Quick observations from recent reading. Not full essays — just the sharpest takeaway.

Economist, Finance (Citrini)

Ghost GDP Is Bad Economics

~60%

Multinationals booking IP profits in Ireland and Luxembourg inflate GDP figures by 25–60% above actual domestic production. Ghost GDP distorts fiscal capacity estimates and makes small economies look richer than they are.

Feb 25, 2026
Boss Class S3E1

The Fat Layer of Humans Gets Thinner

Andrew Palmer tested AI on his own Bartleby columns and got a nasty shock — the gap between his output and the machine's was smaller than he expected. The 'fat layer' of humans doing knowledge work that AI can replicate is thinner than anyone admits.

Jan 29, 2026
Boss Class S3E2

Why Coding Leads the AI Frontier

Code

Coding is the canary.
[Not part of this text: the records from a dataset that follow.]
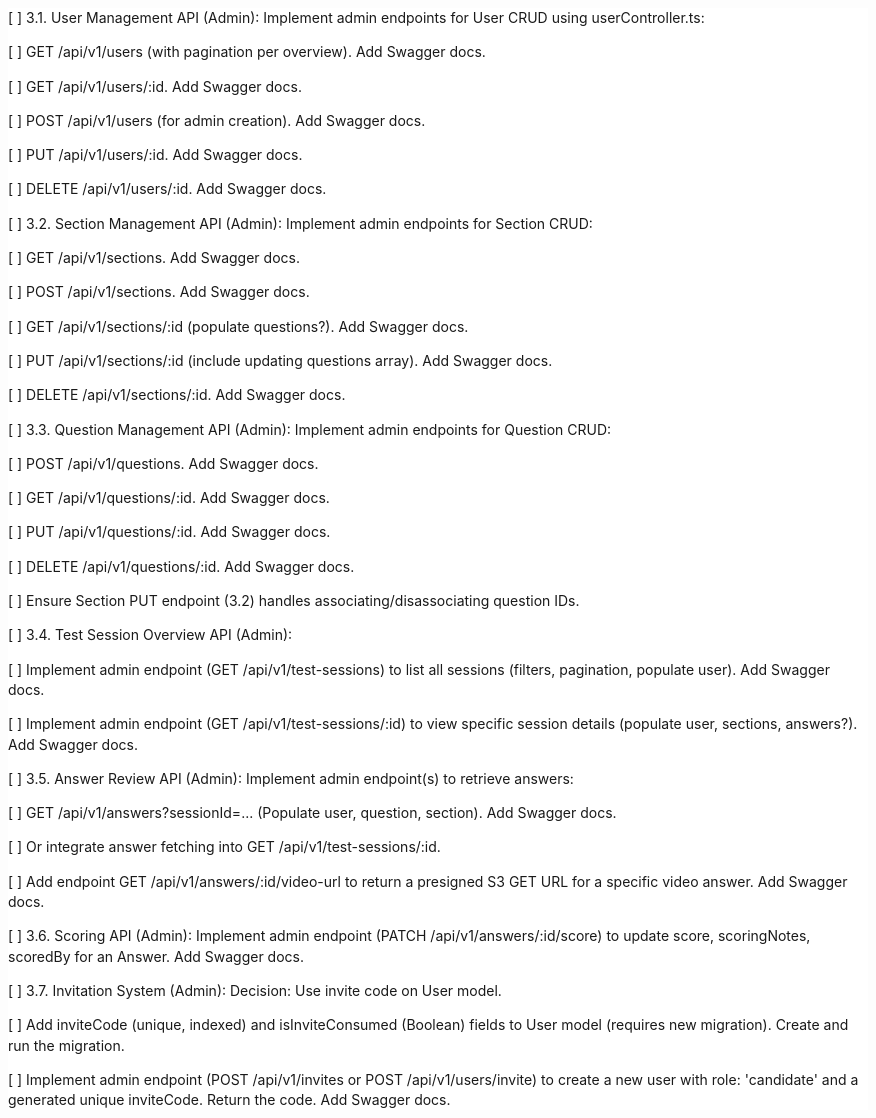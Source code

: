 [ ] 3.1. User Management API (Admin): Implement admin endpoints for User CRUD using userController.ts:

[ ] GET /api/v1/users (with pagination per overview). Add Swagger docs.

[ ] GET /api/v1/users/:id. Add Swagger docs.

[ ] POST /api/v1/users (for admin creation). Add Swagger docs.

[ ] PUT /api/v1/users/:id. Add Swagger docs.

[ ] DELETE /api/v1/users/:id. Add Swagger docs.

[ ] 3.2. Section Management API (Admin): Implement admin endpoints for Section CRUD:

[ ] GET /api/v1/sections. Add Swagger docs.

[ ] POST /api/v1/sections. Add Swagger docs.

[ ] GET /api/v1/sections/:id (populate questions?). Add Swagger docs.

[ ] PUT /api/v1/sections/:id (include updating questions array). Add Swagger docs.

[ ] DELETE /api/v1/sections/:id. Add Swagger docs.

[ ] 3.3. Question Management API (Admin): Implement admin endpoints for Question CRUD:

[ ] POST /api/v1/questions. Add Swagger docs.

[ ] GET /api/v1/questions/:id. Add Swagger docs.

[ ] PUT /api/v1/questions/:id. Add Swagger docs.

[ ] DELETE /api/v1/questions/:id. Add Swagger docs.

[ ] Ensure Section PUT endpoint (3.2) handles associating/disassociating question IDs.

[ ] 3.4. Test Session Overview API (Admin):

[ ] Implement admin endpoint (GET /api/v1/test-sessions) to list all sessions (filters, pagination, populate user). Add Swagger docs.

[ ] Implement admin endpoint (GET /api/v1/test-sessions/:id) to view specific session details (populate user, sections, answers?). Add Swagger docs.

[ ] 3.5. Answer Review API (Admin): Implement admin endpoint(s) to retrieve answers:

[ ] GET /api/v1/answers?sessionId=... (Populate user, question, section). Add Swagger docs.

[ ] Or integrate answer fetching into GET /api/v1/test-sessions/:id.

[ ] Add endpoint GET /api/v1/answers/:id/video-url to return a presigned S3 GET URL for a specific video answer. Add Swagger docs.

[ ] 3.6. Scoring API (Admin): Implement admin endpoint (PATCH /api/v1/answers/:id/score) to update score, scoringNotes, scoredBy for an Answer. Add Swagger docs.

[ ] 3.7. Invitation System (Admin): Decision: Use invite code on User model.

[ ] Add inviteCode (unique, indexed) and isInviteConsumed (Boolean) fields to User model (requires new migration). Create and run the migration.

[ ] Implement admin endpoint (POST /api/v1/invites or POST /api/v1/users/invite) to create a new user with role: 'candidate' and a generated unique inviteCode. Return the code. Add Swagger docs.
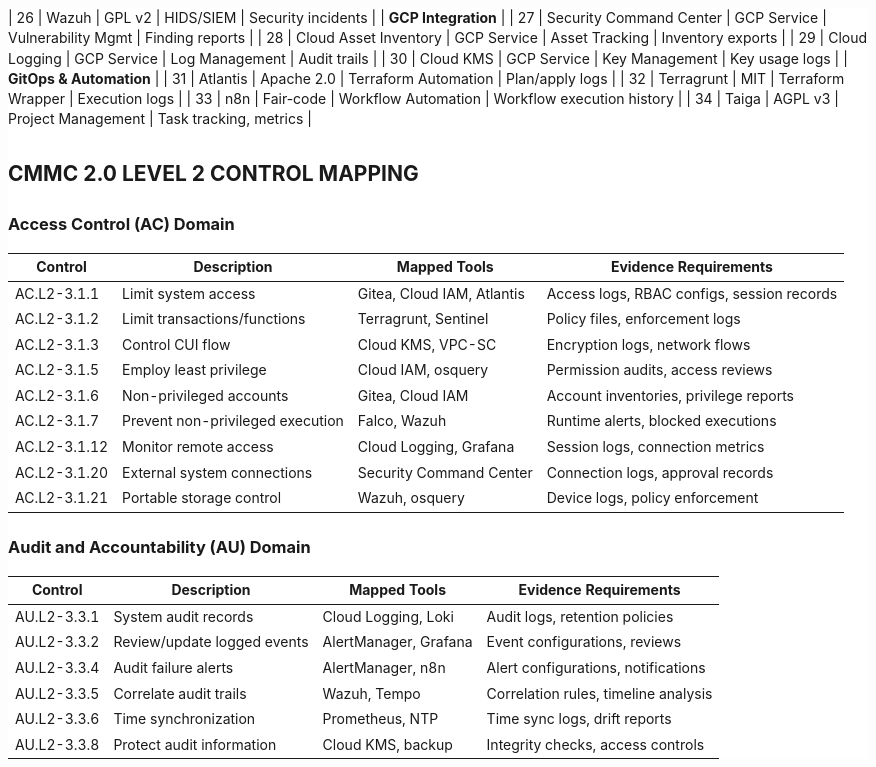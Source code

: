 | 26 | Wazuh | GPL v2 | HIDS/SIEM | Security incidents |
| **GCP Integration** |
| 27 | Security Command Center | GCP Service | Vulnerability Mgmt | Finding reports |
| 28 | Cloud Asset Inventory | GCP Service | Asset Tracking | Inventory exports |
| 29 | Cloud Logging | GCP Service | Log Management | Audit trails |
| 30 | Cloud KMS | GCP Service | Key Management | Key usage logs |
| **GitOps & Automation** |
| 31 | Atlantis | Apache 2.0 | Terraform Automation | Plan/apply logs |
| 32 | Terragrunt | MIT | Terraform Wrapper | Execution logs |
| 33 | n8n | Fair-code | Workflow Automation | Workflow execution history |
| 34 | Taiga | AGPL v3 | Project Management | Task tracking, metrics |

## CMMC 2.0 LEVEL 2 CONTROL MAPPING

### Access Control (AC) Domain

| Control | Description | Mapped Tools | Evidence Requirements |
|---------|-------------|--------------|----------------------|
| AC.L2-3.1.1 | Limit system access | Gitea, Cloud IAM, Atlantis | Access logs, RBAC configs, session records |
| AC.L2-3.1.2 | Limit transactions/functions | Terragrunt, Sentinel | Policy files, enforcement logs |
| AC.L2-3.1.3 | Control CUI flow | Cloud KMS, VPC-SC | Encryption logs, network flows |
| AC.L2-3.1.5 | Employ least privilege | Cloud IAM, osquery | Permission audits, access reviews |
| AC.L2-3.1.6 | Non-privileged accounts | Gitea, Cloud IAM | Account inventories, privilege reports |
| AC.L2-3.1.7 | Prevent non-privileged execution | Falco, Wazuh | Runtime alerts, blocked executions |
| AC.L2-3.1.12 | Monitor remote access | Cloud Logging, Grafana | Session logs, connection metrics |
| AC.L2-3.1.20 | External system connections | Security Command Center | Connection logs, approval records |
| AC.L2-3.1.21 | Portable storage control | Wazuh, osquery | Device logs, policy enforcement |

### Audit and Accountability (AU) Domain

| Control | Description | Mapped Tools | Evidence Requirements |
|---------|-------------|--------------|----------------------|
| AU.L2-3.3.1 | System audit records | Cloud Logging, Loki | Audit logs, retention policies |
| AU.L2-3.3.2 | Review/update logged events | AlertManager, Grafana | Event configurations, reviews |
| AU.L2-3.3.4 | Audit failure alerts | AlertManager, n8n | Alert configurations, notifications |
| AU.L2-3.3.5 | Correlate audit trails | Wazuh, Tempo | Correlation rules, timeline analysis |
| AU.L2-3.3.6 | Time synchronization | Prometheus, NTP | Time sync logs, drift reports |
| AU.L2-3.3.8 | Protect audit information | Cloud KMS, backup | Integrity checks, access controls |

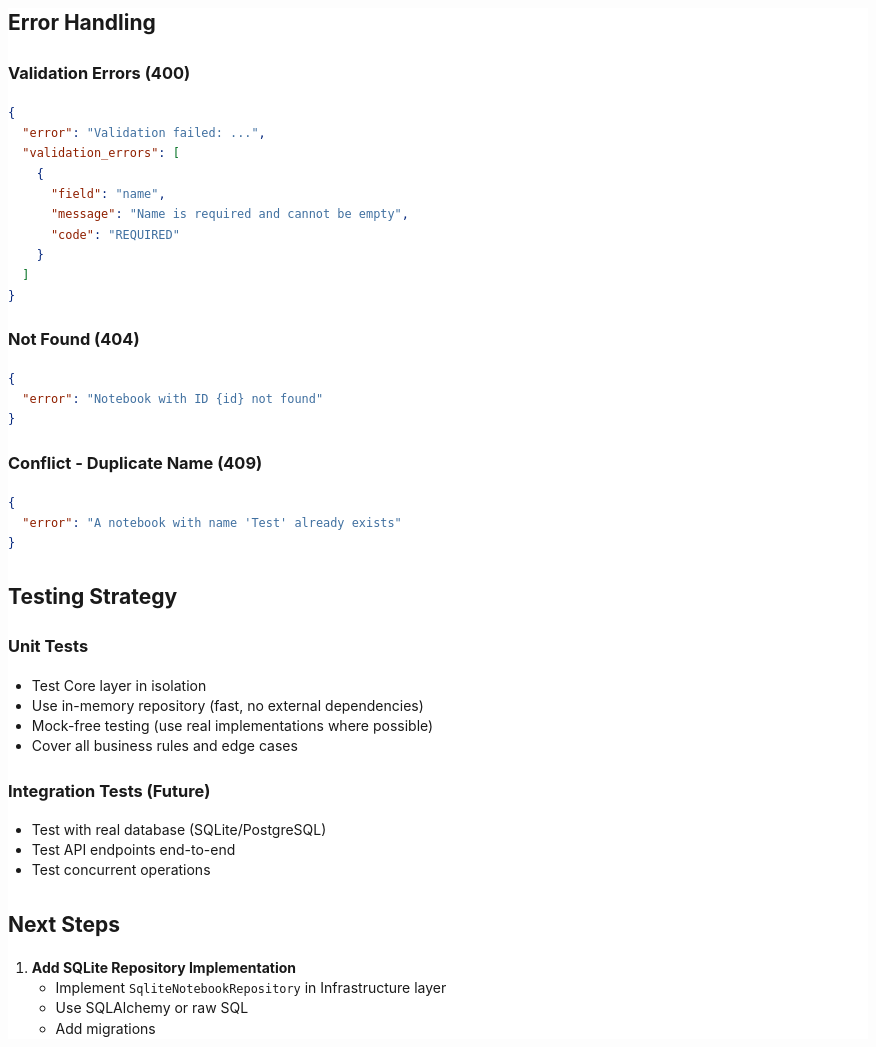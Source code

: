 ## Error Handling

### Validation Errors (400)
```json
{
  "error": "Validation failed: ...",
  "validation_errors": [
    {
      "field": "name",
      "message": "Name is required and cannot be empty",
      "code": "REQUIRED"
    }
  ]
}
```

### Not Found (404)
```json
{
  "error": "Notebook with ID {id} not found"
}
```

### Conflict - Duplicate Name (409)
```json
{
  "error": "A notebook with name 'Test' already exists"
}
```

## Testing Strategy

### Unit Tests
- Test Core layer in isolation
- Use in-memory repository (fast, no external dependencies)
- Mock-free testing (use real implementations where possible)
- Cover all business rules and edge cases

### Integration Tests (Future)
- Test with real database (SQLite/PostgreSQL)
- Test API endpoints end-to-end
- Test concurrent operations

## Next Steps

1. **Add SQLite Repository Implementation**
   - Implement `SqliteNotebookRepository` in Infrastructure layer
   - Use SQLAlchemy or raw SQL
   - Add migrations
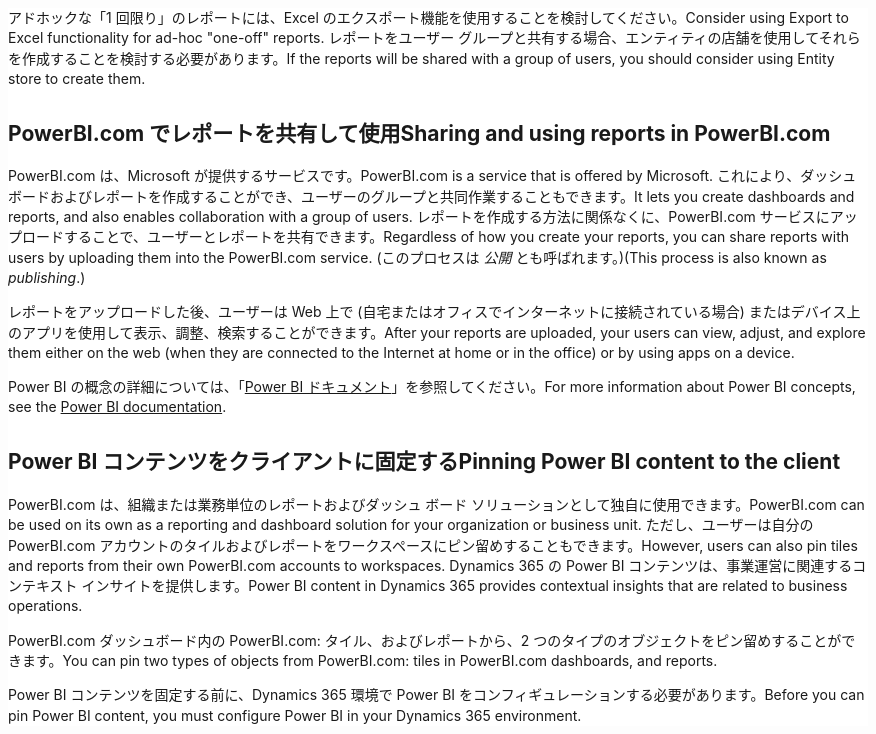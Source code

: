 <span data-ttu-id="e04b9-180">アドホックな「1 回限り」のレポートには、Excel のエクスポート機能を使用することを検討してください。</span><span class="sxs-lookup"><span data-stu-id="e04b9-180">Consider using Export to Excel functionality for ad-hoc "one-off" reports.</span></span> <span data-ttu-id="e04b9-181">レポートをユーザー グループと共有する場合、エンティティの店舗を使用してそれらを作成することを検討する必要があります。</span><span class="sxs-lookup"><span data-stu-id="e04b9-181">If the reports will be shared with a group of users, you should consider using Entity store to create them.</span></span>

## <a name="sharing-and-using-reports-in-powerbicom"></a><span data-ttu-id="e04b9-182">PowerBI.com でレポートを共有して使用</span><span class="sxs-lookup"><span data-stu-id="e04b9-182">Sharing and using reports in PowerBI.com</span></span>
<span data-ttu-id="e04b9-183">PowerBI.com は、Microsoft が提供するサービスです。</span><span class="sxs-lookup"><span data-stu-id="e04b9-183">PowerBI.com is a service that is offered by Microsoft.</span></span> <span data-ttu-id="e04b9-184">これにより、ダッシュボードおよびレポートを作成することができ、ユーザーのグループと共同作業することもできます。</span><span class="sxs-lookup"><span data-stu-id="e04b9-184">It lets you create dashboards and reports, and also enables collaboration with a group of users.</span></span> <span data-ttu-id="e04b9-185">レポートを作成する方法に関係なくに、PowerBI.com サービスにアップロードすることで、ユーザーとレポートを共有できます。</span><span class="sxs-lookup"><span data-stu-id="e04b9-185">Regardless of how you create your reports, you can share reports with users by uploading them into the PowerBI.com service.</span></span> <span data-ttu-id="e04b9-186">(このプロセスは _公開_ とも呼ばれます。)</span><span class="sxs-lookup"><span data-stu-id="e04b9-186">(This process is also known as _publishing_.)</span></span>

<span data-ttu-id="e04b9-187">レポートをアップロードした後、ユーザーは Web 上で (自宅またはオフィスでインターネットに接続されている場合) またはデバイス上のアプリを使用して表示、調整、検索することができます。</span><span class="sxs-lookup"><span data-stu-id="e04b9-187">After your reports are uploaded, your users can view, adjust, and explore them either on the web (when they are connected to the Internet at home or in the office) or by using apps on a device.</span></span>

<span data-ttu-id="e04b9-188">Power BI の概念の詳細については、「[Power BI ドキュメント](https://powerbi.microsoft.com/documentation/powerbi-service-how-should-i-share-my-dashboard/)」を参照してください。</span><span class="sxs-lookup"><span data-stu-id="e04b9-188">For more information about Power BI concepts, see the [Power BI documentation](https://powerbi.microsoft.com/documentation/powerbi-service-how-should-i-share-my-dashboard/).</span></span>

## <a name="pinning-power-bi-content-to-the-client"></a><span data-ttu-id="e04b9-189">Power BI コンテンツをクライアントに固定する</span><span class="sxs-lookup"><span data-stu-id="e04b9-189">Pinning Power BI content to the client</span></span>
<span data-ttu-id="e04b9-190">PowerBI.com は、組織または業務単位のレポートおよびダッシュ ボード ソリューションとして独自に使用できます。</span><span class="sxs-lookup"><span data-stu-id="e04b9-190">PowerBI.com can be used on its own as a reporting and dashboard solution for your organization or business unit.</span></span> <span data-ttu-id="e04b9-191">ただし、ユーザーは自分の PowerBI.com アカウントのタイルおよびレポートをワークスペースにピン留めすることもできます。</span><span class="sxs-lookup"><span data-stu-id="e04b9-191">However, users can also pin tiles and reports from their own PowerBI.com accounts to workspaces.</span></span> <span data-ttu-id="e04b9-192">Dynamics 365 の Power BI コンテンツは、事業運営に関連するコンテキスト インサイトを提供します。</span><span class="sxs-lookup"><span data-stu-id="e04b9-192">Power BI content in Dynamics 365 provides contextual insights that are related to business operations.</span></span>

<span data-ttu-id="e04b9-193">PowerBI.com ダッシュボード内の PowerBI.com: タイル、およびレポートから、2 つのタイプのオブジェクトをピン留めすることができます。</span><span class="sxs-lookup"><span data-stu-id="e04b9-193">You can pin two types of objects from PowerBI.com: tiles in PowerBI.com dashboards, and reports.</span></span>

<span data-ttu-id="e04b9-194">Power BI コンテンツを固定する前に、Dynamics 365 環境で Power BI をコンフィギュレーションする必要があります。</span><span class="sxs-lookup"><span data-stu-id="e04b9-194">Before you can pin Power BI content, you must configure Power BI in your Dynamics 365 environment.</span></span>
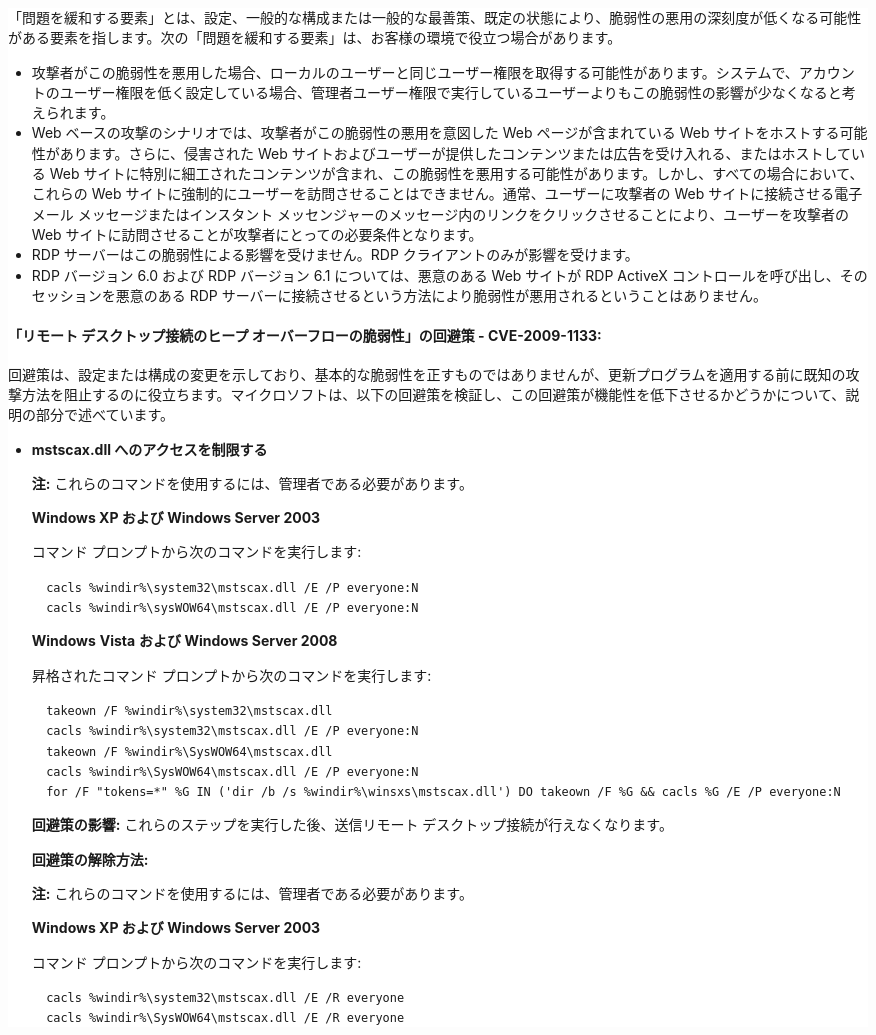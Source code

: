「問題を緩和する要素」とは、設定、一般的な構成または一般的な最善策、既定の状態により、脆弱性の悪用の深刻度が低くなる可能性がある要素を指します。次の「問題を緩和する要素」は、お客様の環境で役立つ場合があります。

  
-   攻撃者がこの脆弱性を悪用した場合、ローカルのユーザーと同じユーザー権限を取得する可能性があります。システムで、アカウントのユーザー権限を低く設定している場合、管理者ユーザー権限で実行しているユーザーよりもこの脆弱性の影響が少なくなると考えられます。  
-   Web ベースの攻撃のシナリオでは、攻撃者がこの脆弱性の悪用を意図した Web ページが含まれている Web サイトをホストする可能性があります。さらに、侵害された Web サイトおよびユーザーが提供したコンテンツまたは広告を受け入れる、またはホストしている Web サイトに特別に細工されたコンテンツが含まれ、この脆弱性を悪用する可能性があります。しかし、すべての場合において、これらの Web サイトに強制的にユーザーを訪問させることはできません。通常、ユーザーに攻撃者の Web サイトに接続させる電子メール メッセージまたはインスタント メッセンジャーのメッセージ内のリンクをクリックさせることにより、ユーザーを攻撃者の Web サイトに訪問させることが攻撃者にとっての必要条件となります。  
-   RDP サーバーはこの脆弱性による影響を受けません。RDP クライアントのみが影響を受けます。  
-   RDP バージョン 6.0 および RDP バージョン 6.1 については、悪意のある Web サイトが RDP ActiveX コントロールを呼び出し、そのセッションを悪意のある RDP サーバーに接続させるという方法により脆弱性が悪用されるということはありません。

  
#### 「リモート デスクトップ接続のヒープ オーバーフローの脆弱性」の回避策 - CVE-2009-1133:
  
回避策は、設定または構成の変更を示しており、基本的な脆弱性を正すものではありませんが、更新プログラムを適用する前に既知の攻撃方法を阻止するのに役立ちます。マイクロソフトは、以下の回避策を検証し、この回避策が機能性を低下させるかどうかについて、説明の部分で述べています。

  
- **mstscax.dll へのアクセスを制限する**
  
  **注:** これらのコマンドを使用するには、管理者である必要があります。

  
  **Windows XP および Windows Server 2003**
  
  コマンド プロンプトから次のコマンドを実行します:
  
  ```
    cacls %windir%\system32\mstscax.dll /E /P everyone:N
    cacls %windir%\sysWOW64\mstscax.dll /E /P everyone:N
  ```
  
  **Windows** **Vista** **および Windows Server 2008**
  
  昇格されたコマンド プロンプトから次のコマンドを実行します:
  

  ```
    takeown /F %windir%\system32\mstscax.dll
    cacls %windir%\system32\mstscax.dll /E /P everyone:N
    takeown /F %windir%\SysWOW64\mstscax.dll
    cacls %windir%\SysWOW64\mstscax.dll /E /P everyone:N
    for /F "tokens=*" %G IN ('dir /b /s %windir%\winsxs\mstscax.dll') DO takeown /F %G && cacls %G /E /P everyone:N
  ```  
  
  **回避策の影響:** これらのステップを実行した後、送信リモート デスクトップ接続が行えなくなります。

  
  **回避策の解除方法:**
  
  **注:** これらのコマンドを使用するには、管理者である必要があります。

  
  **Windows XP および Windows Server 2003**
  
  コマンド プロンプトから次のコマンドを実行します:
  
  ```
    cacls %windir%\system32\mstscax.dll /E /R everyone
    cacls %windir%\SysWOW64\mstscax.dll /E /R everyone
  ```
It's the first knowledge domain where AI consistently matches median practitioners — because code has objective tests, tight feedback loops, and clear success criteria. Domains without those properties are harder to automate but also harder to evaluate.

Jan 29, 2026
Boss Class S3E3

The Easy Button Problem

Most workplace AI deployments fail not because the technology doesn't work, but because managers treat it as an easy button — deploying it without redesigning workflows, updating evaluation, or investing in prompt literacy. The bottleneck is organizational, not technical.

Jan 29, 2026
Boss Class S3E4

Your Talent Pipeline Ended This Summer

If AI replaces the entry-level tasks that junior employees used to learn on, you lose the training pipeline. The people who become senior leaders in 10 years are learning on those tasks right now. Automating the rung doesn't just cut costs — it cuts the ladder.

Jan 29, 2026
Boss Class S3E5

Closed Problem Spaces

AI excels in closed problem spaces — defined inputs, verifiable outputs, tight feedback loops. Open problem spaces (strategy, ethics, novel design) remain stubbornly human. The near future of AI is expanding what counts as 'closed,' not conquering what's 'open.'

Jan 29, 2026
Boss Class S3E6

Managing AI = Managing People

Your unfair advantage over AI isn't being smarter — it's being trusted, contextual, and accountable. The skills that make someone a good manager (reading a room, navigating ambiguity, building trust) are precisely the skills AI can't replicate. Managing AI well requires the same judgment as managing people well.

Jan 29, 2026
Economist, Leaders + Money Talks

Two Truckloads of Rare Earth Per Year

70%

China processes 70% of the world's rare earths. The US strategic stockpile (Project Vault) and 'minerals club' proposals are decades behind. You can't tariff your way out of a processing monopoly — you need refineries, and those take 7–10 years to build.

Money Talks

Venezuela's Oil Isn't Worth the Fight

Venezuela has the world's largest proven oil reserves but years of mismanagement mean production capacity is a fraction of potential. The geopolitical cost of extraction — sanctions, regime instability, infrastructure decay — exceeds the economic value of the oil itself.

Economist, Americas

The Kingpin Strategy Never Works

Decapitating cartels doesn't dismantle them — it fragments them into smaller, more violent competitors. El Mencho's arrest will follow the same pattern as every other kingpin capture: temporary disruption, then reorganization. The supply chain persists because demand does.

Feb 2026
Economist, Business

PE Is Coming for Your Nail Salon

Private equity is rolling up fragmented service industries — nail salons, car washes, veterinary clinics — using the same playbook: acquire, consolidate, extract margin through scale. The result is higher prices, lower service quality, and workers who used to be owners becoming employees.

Economist, Business

India: 20% of Data, 3% of Capacity

20% vs 3%

India generates roughly 20% of the world's data but hosts only 3% of global data center capacity. The gap is infrastructure, not demand — unreliable power grids, land acquisition complexity, and water scarcity in the regions best connected to submarine cables.